Acknowledgements

Thanks to Alison Shaw at The Policy Press for persevering with the idea of an edited collection and helping to ensure it was not too large a collection. Laura Vickers at Policy put in hours way beyond what was agreed in chasing up copyright clearances for reprinting all these papers and especially to help secure permission to include the images used throughout the book including many not used in the original publications. Jo Morton and Laura Greaves edited the text and ensured that the work from so many sources was tidied up, allowing it to be reproduced throughout this whole book to a similar quality. Dave Worth typeset all the text and illustrations. The images shown here are from the collections of iStockphoto and Super-Stock images.

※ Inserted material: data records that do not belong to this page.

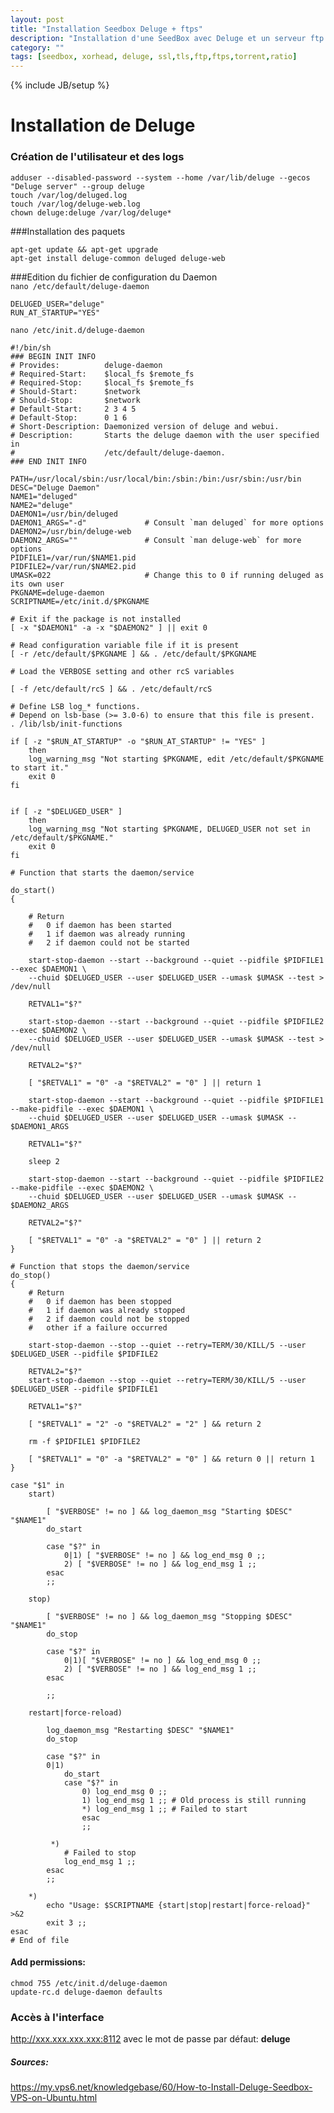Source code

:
 ```yaml
---
layout: post
title: "Installation Seedbox Deluge + ftps"
description: "Installation d'une SeedBox avec Deluge et un serveur ftp avec ssl/tls"
category: ""
tags: [seedbox, xorhead, deluge, ssl,tls,ftp,ftps,torrent,ratio]
---
```

{% include JB/setup %}

# Installation de Deluge

### Création de l'utilisateur et des logs

    adduser --disabled-password --system --home /var/lib/deluge --gecos "Deluge server" --group deluge
    touch /var/log/deluged.log
    touch /var/log/deluge-web.log
    chown deluge:deluge /var/log/deluge*

###Installation des paquets

    apt-get update && apt-get upgrade  
    apt-get install deluge-common deluged deluge-web  

###Edition du fichier de configuration du Daemon  
`nano /etc/default/deluge-daemon`  

    DELUGED_USER="deluge"  
    RUN_AT_STARTUP="YES"  

`nano /etc/init.d/deluge-daemon`

    #!/bin/sh
    ### BEGIN INIT INFO
    # Provides:          deluge-daemon
    # Required-Start:    $local_fs $remote_fs
    # Required-Stop:     $local_fs $remote_fs
    # Should-Start:      $network
    # Should-Stop:       $network
    # Default-Start:     2 3 4 5
    # Default-Stop:      0 1 6
    # Short-Description: Daemonized version of deluge and webui.
    # Description:       Starts the deluge daemon with the user specified in
    #                    /etc/default/deluge-daemon.
    ### END INIT INFO
    
    PATH=/usr/local/sbin:/usr/local/bin:/sbin:/bin:/usr/sbin:/usr/bin
    DESC="Deluge Daemon"
    NAME1="deluged"
    NAME2="deluge"
    DAEMON1=/usr/bin/deluged
    DAEMON1_ARGS="-d"             # Consult `man deluged` for more options
    DAEMON2=/usr/bin/deluge-web
    DAEMON2_ARGS=""               # Consult `man deluge-web` for more options
    PIDFILE1=/var/run/$NAME1.pid
    PIDFILE2=/var/run/$NAME2.pid
    UMASK=022                     # Change this to 0 if running deluged as its own user
    PKGNAME=deluge-daemon
    SCRIPTNAME=/etc/init.d/$PKGNAME
    
    # Exit if the package is not installed
    [ -x "$DAEMON1" -a -x "$DAEMON2" ] || exit 0
    
    # Read configuration variable file if it is present
    [ -r /etc/default/$PKGNAME ] && . /etc/default/$PKGNAME
    
    # Load the VERBOSE setting and other rcS variables
    
    [ -f /etc/default/rcS ] && . /etc/default/rcS
    
    # Define LSB log_* functions.
    # Depend on lsb-base (>= 3.0-6) to ensure that this file is present.
    . /lib/lsb/init-functions
    
    if [ -z "$RUN_AT_STARTUP" -o "$RUN_AT_STARTUP" != "YES" ]
        then
        log_warning_msg "Not starting $PKGNAME, edit /etc/default/$PKGNAME to start it."
        exit 0
    fi
    
    
    if [ -z "$DELUGED_USER" ]
        then
        log_warning_msg "Not starting $PKGNAME, DELUGED_USER not set in /etc/default/$PKGNAME."
        exit 0
    fi
    
    # Function that starts the daemon/service
    
    do_start()
    {
    
        # Return
        #   0 if daemon has been started
        #   1 if daemon was already running
        #   2 if daemon could not be started
        
        start-stop-daemon --start --background --quiet --pidfile $PIDFILE1 --exec $DAEMON1 \
        --chuid $DELUGED_USER --user $DELUGED_USER --umask $UMASK --test > /dev/null
        
        RETVAL1="$?"
        
        start-stop-daemon --start --background --quiet --pidfile $PIDFILE2 --exec $DAEMON2 \
        --chuid $DELUGED_USER --user $DELUGED_USER --umask $UMASK --test > /dev/null
        
        RETVAL2="$?"
        
        [ "$RETVAL1" = "0" -a "$RETVAL2" = "0" ] || return 1
        
        start-stop-daemon --start --background --quiet --pidfile $PIDFILE1 --make-pidfile --exec $DAEMON1 \
        --chuid $DELUGED_USER --user $DELUGED_USER --umask $UMASK -- $DAEMON1_ARGS
        
        RETVAL1="$?"
        
        sleep 2
        
        start-stop-daemon --start --background --quiet --pidfile $PIDFILE2 --make-pidfile --exec $DAEMON2 \
        --chuid $DELUGED_USER --user $DELUGED_USER --umask $UMASK -- $DAEMON2_ARGS
        
        RETVAL2="$?"
        
        [ "$RETVAL1" = "0" -a "$RETVAL2" = "0" ] || return 2
    }
    
    # Function that stops the daemon/service
    do_stop()
    {
        # Return
        #   0 if daemon has been stopped
        #   1 if daemon was already stopped
        #   2 if daemon could not be stopped
        #   other if a failure occurred
        
        start-stop-daemon --stop --quiet --retry=TERM/30/KILL/5 --user $DELUGED_USER --pidfile $PIDFILE2
        
        RETVAL2="$?"
        start-stop-daemon --stop --quiet --retry=TERM/30/KILL/5 --user $DELUGED_USER --pidfile $PIDFILE1
        
        RETVAL1="$?"
        
        [ "$RETVAL1" = "2" -o "$RETVAL2" = "2" ] && return 2
        
        rm -f $PIDFILE1 $PIDFILE2
        
        [ "$RETVAL1" = "0" -a "$RETVAL2" = "0" ] && return 0 || return 1
    }
    
    case "$1" in
        start)
    
            [ "$VERBOSE" != no ] && log_daemon_msg "Starting $DESC" "$NAME1"
            do_start
    
            case "$?" in
                0|1) [ "$VERBOSE" != no ] && log_end_msg 0 ;;
                2) [ "$VERBOSE" != no ] && log_end_msg 1 ;;
            esac
            ;;
        
        stop)
    
            [ "$VERBOSE" != no ] && log_daemon_msg "Stopping $DESC" "$NAME1"
            do_stop
    
            case "$?" in
                0|1)[ "$VERBOSE" != no ] && log_end_msg 0 ;;
                2) [ "$VERBOSE" != no ] && log_end_msg 1 ;;
            esac
            
            ;;
    
        restart|force-reload)
    
            log_daemon_msg "Restarting $DESC" "$NAME1"
            do_stop
            
            case "$?" in
            0|1)
                do_start
                case "$?" in
                    0) log_end_msg 0 ;;
                    1) log_end_msg 1 ;; # Old process is still running
                    *) log_end_msg 1 ;; # Failed to start
                    esac
                    ;;
    
             *)
                # Failed to stop
                log_end_msg 1 ;;
            esac
            ;;
    
        *)
            echo "Usage: $SCRIPTNAME {start|stop|restart|force-reload}" >&2
            exit 3 ;;
    esac
    # End of file
    
#### Add permissions:
    
    chmod 755 /etc/init.d/deluge-daemon  
    update-rc.d deluge-daemon defaults  

### Accès à l'interface  
http://xxx.xxx.xxx.xxx:8112 avec le mot de passe par défaut: **deluge**  

##### Sources:
https://my.vps6.net/knowledgebase/60/How-to-Install-Deluge-Seedbox-VPS-on-Ubuntu.html
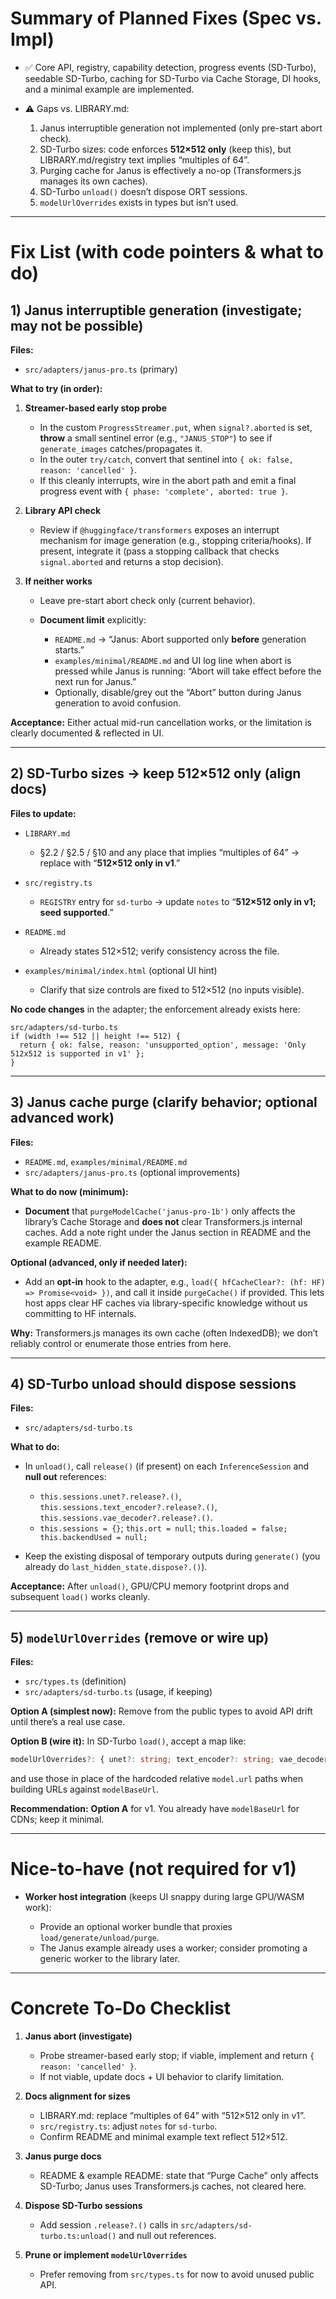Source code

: # Summary of Planned Fixes (Spec vs. Impl)

* ✅ Core API, registry, capability detection, progress events (SD-Turbo), seedable SD-Turbo, caching for SD-Turbo via Cache Storage, DI hooks, and a minimal example are implemented.
* ⚠️ Gaps vs. LIBRARY.md:

  1. Janus interruptible generation not implemented (only pre-start abort check).
  2. SD-Turbo sizes: code enforces **512×512 only** (keep this), but LIBRARY.md/registry text implies “multiples of 64”.
  3. Purging cache for Janus is effectively a no-op (Transformers.js manages its own caches).
  4. SD-Turbo `unload()` doesn’t dispose ORT sessions.
  5. `modelUrlOverrides` exists in types but isn’t used.

---

# Fix List (with code pointers & what to do)

## 1) Janus interruptible generation (investigate; may not be possible)

**Files:**

* `src/adapters/janus-pro.ts` (primary)

**What to try (in order):**

1. **Streamer-based early stop probe**

   * In the custom `ProgressStreamer.put`, when `signal?.aborted` is set, **throw** a small sentinel error (e.g., `"JANUS_STOP"`) to see if `generate_images` catches/propagates it.
   * In the outer `try/catch`, convert that sentinel into `{ ok: false, reason: 'cancelled' }`.
   * If this cleanly interrupts, wire in the abort path and emit a final progress event with `{ phase: 'complete', aborted: true }`.

2. **Library API check**

   * Review if `@huggingface/transformers` exposes an interrupt mechanism for image generation (e.g., stopping criteria/hooks). If present, integrate it (pass a stopping callback that checks `signal.aborted` and returns a stop decision).

3. **If neither works**

   * Leave pre-start abort check only (current behavior).
   * **Document limit** explicitly:

     * `README.md` → “Janus: Abort supported only **before** generation starts.”
     * `examples/minimal/README.md` and UI log line when abort is pressed while Janus is running: “Abort will take effect before the next run for Janus.”
     * Optionally, disable/grey out the “Abort” button during Janus generation to avoid confusion.

**Acceptance:** Either actual mid-run cancellation works, or the limitation is clearly documented & reflected in UI.

---

## 2) SD-Turbo sizes → keep **512×512 only** (align docs)

**Files to update:**

* `LIBRARY.md`

  * §2.2 / §2.5 / §10 and any place that implies “multiples of 64” → replace with “**512×512 only in v1**.”
* `src/registry.ts`

  * `REGISTRY` entry for `sd-turbo` → update `notes` to “**512×512 only in v1; seed supported**.”
* `README.md`

  * Already states 512×512; verify consistency across the file.
* `examples/minimal/index.html` (optional UI hint)

  * Clarify that size controls are fixed to 512×512 (no inputs visible).

**No code changes** in the adapter; the enforcement already exists here:

```
src/adapters/sd-turbo.ts
if (width !== 512 || height !== 512) {
  return { ok: false, reason: 'unsupported_option', message: 'Only 512x512 is supported in v1' };
}
```

---

## 3) Janus cache purge (clarify behavior; optional advanced work)

**Files:**

* `README.md`, `examples/minimal/README.md`
* `src/adapters/janus-pro.ts` (optional improvements)

**What to do now (minimum):**

* **Document** that `purgeModelCache('janus-pro-1b')` only affects the library’s Cache Storage and **does not** clear Transformers.js internal caches. Add a note right under the Janus section in README and the example README.

**Optional (advanced, only if needed later):**

* Add an **opt-in** hook to the adapter, e.g., `load({ hfCacheClear?: (hf: HF) => Promise<void> })`, and call it inside `purgeCache()` if provided. This lets host apps clear HF caches via library-specific knowledge without us committing to HF internals.

**Why:** Transformers.js manages its own cache (often IndexedDB); we don’t reliably control or enumerate those entries from here.

---

## 4) SD-Turbo unload should dispose sessions

**Files:**

* `src/adapters/sd-turbo.ts`

**What to do:**

* In `unload()`, call `release()` (if present) on each `InferenceSession` and **null out** references:

  * `this.sessions.unet?.release?.()`, `this.sessions.text_encoder?.release?.()`, `this.sessions.vae_decoder?.release?.()`.
  * `this.sessions = {}`; `this.ort = null`; `this.loaded = false; this.backendUsed = null;`
* Keep the existing disposal of temporary outputs during `generate()` (you already do `last_hidden_state.dispose?.()`).

**Acceptance:** After `unload()`, GPU/CPU memory footprint drops and subsequent `load()` works cleanly.

---

## 5) `modelUrlOverrides` (remove or wire up)

**Files:**

* `src/types.ts` (definition)
* `src/adapters/sd-turbo.ts` (usage, if keeping)

**Option A (simplest now):** Remove from the public types to avoid API drift until there’s a real use case.

**Option B (wire it):** In SD-Turbo `load()`, accept a map like:

```ts
modelUrlOverrides?: { unet?: string; text_encoder?: string; vae_decoder?: string }
```

and use those in place of the hardcoded relative `model.url` paths when building URLs against `modelBaseUrl`.

**Recommendation:** **Option A** for v1. You already have `modelBaseUrl` for CDNs; keep it minimal.

---

# Nice-to-have (not required for v1)

* **Worker host integration** (keeps UI snappy during large GPU/WASM work):

  * Provide an optional worker bundle that proxies `load/generate/unload/purge`.
  * The Janus example already uses a worker; consider promoting a generic worker to the library later.

---

# Concrete To-Do Checklist

1. **Janus abort (investigate)**

   * Probe streamer-based early stop; if viable, implement and return `{ reason: 'cancelled' }`.
   * If not viable, update docs + UI behavior to clarify limitation.

2. **Docs alignment for sizes**

   * LIBRARY.md: replace “multiples of 64” with “512×512 only in v1”.
   * `src/registry.ts`: adjust `notes` for `sd-turbo`.
   * Confirm README and minimal example text reflect 512×512.

3. **Janus purge docs**

   * README & example README: state that “Purge Cache” only affects SD-Turbo; Janus uses Transformers.js caches, not cleared here.

4. **Dispose SD-Turbo sessions**

   * Add session `.release?.()` calls in `src/adapters/sd-turbo.ts:unload()` and null out references.

5. **Prune or implement `modelUrlOverrides`**

   * Prefer removing from `src/types.ts` for now to avoid unused public API.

Vassiliki (Vicky) Yiagopoulou, was very kind in searching out the images used at the start of each section and chapter. Paul Coles redrew all the graphs, tables and maps shown here without ever asking when the apparently limitless stream of requests would end (although he did raise an eyebrow at times!). Bronwen Dorling read an early draft and convinced me not to be as mean to the world’s elite economists in print as I was in that first draft (what you are just about to read is me being kind to them). David Dorling did the same and suggested which parts of my previously published papers were so boring that you should be spared reading them and thus helped in the extracting of sections. Finally, although they are not always reproduced below to save on space and your time, many of the papers reprinted here had their own acknowledgment sections to anonymous referees, journal editors, to colleagues who had helped me earlier with work and so on and on. It is quite shocking to step back and list everyone you owe favours to. I am very grateful for all the help.

For any human creation – from a humble book to a complicated television, to generating fair play in a school playground – many of us might think we know how it works, but a single person could hardly ever put a good book together from beginning to end, let alone make a television on their own, or bring up and organise many schools classes of children so they play well in the open air. Books, like machines, like playgrounds, like villages, towns, cities, countries and international organisations reveal what it is that human beings are really good at – working together. We are just very bad at acknowledging that. Especially in our more selfish and individualistic of cultures. To say “when I wrote my book” is to help prolong the myths that we can do much at all on our own. We are almost all of us guilty at various times of suggesting that we contribute a great deal more than our fair share, and guilty of complaining about the apparent deficiencies of others. Almost everyone who does contribute more than their fair share will never get to read a book like this. So, we need to start learning better how to play fair.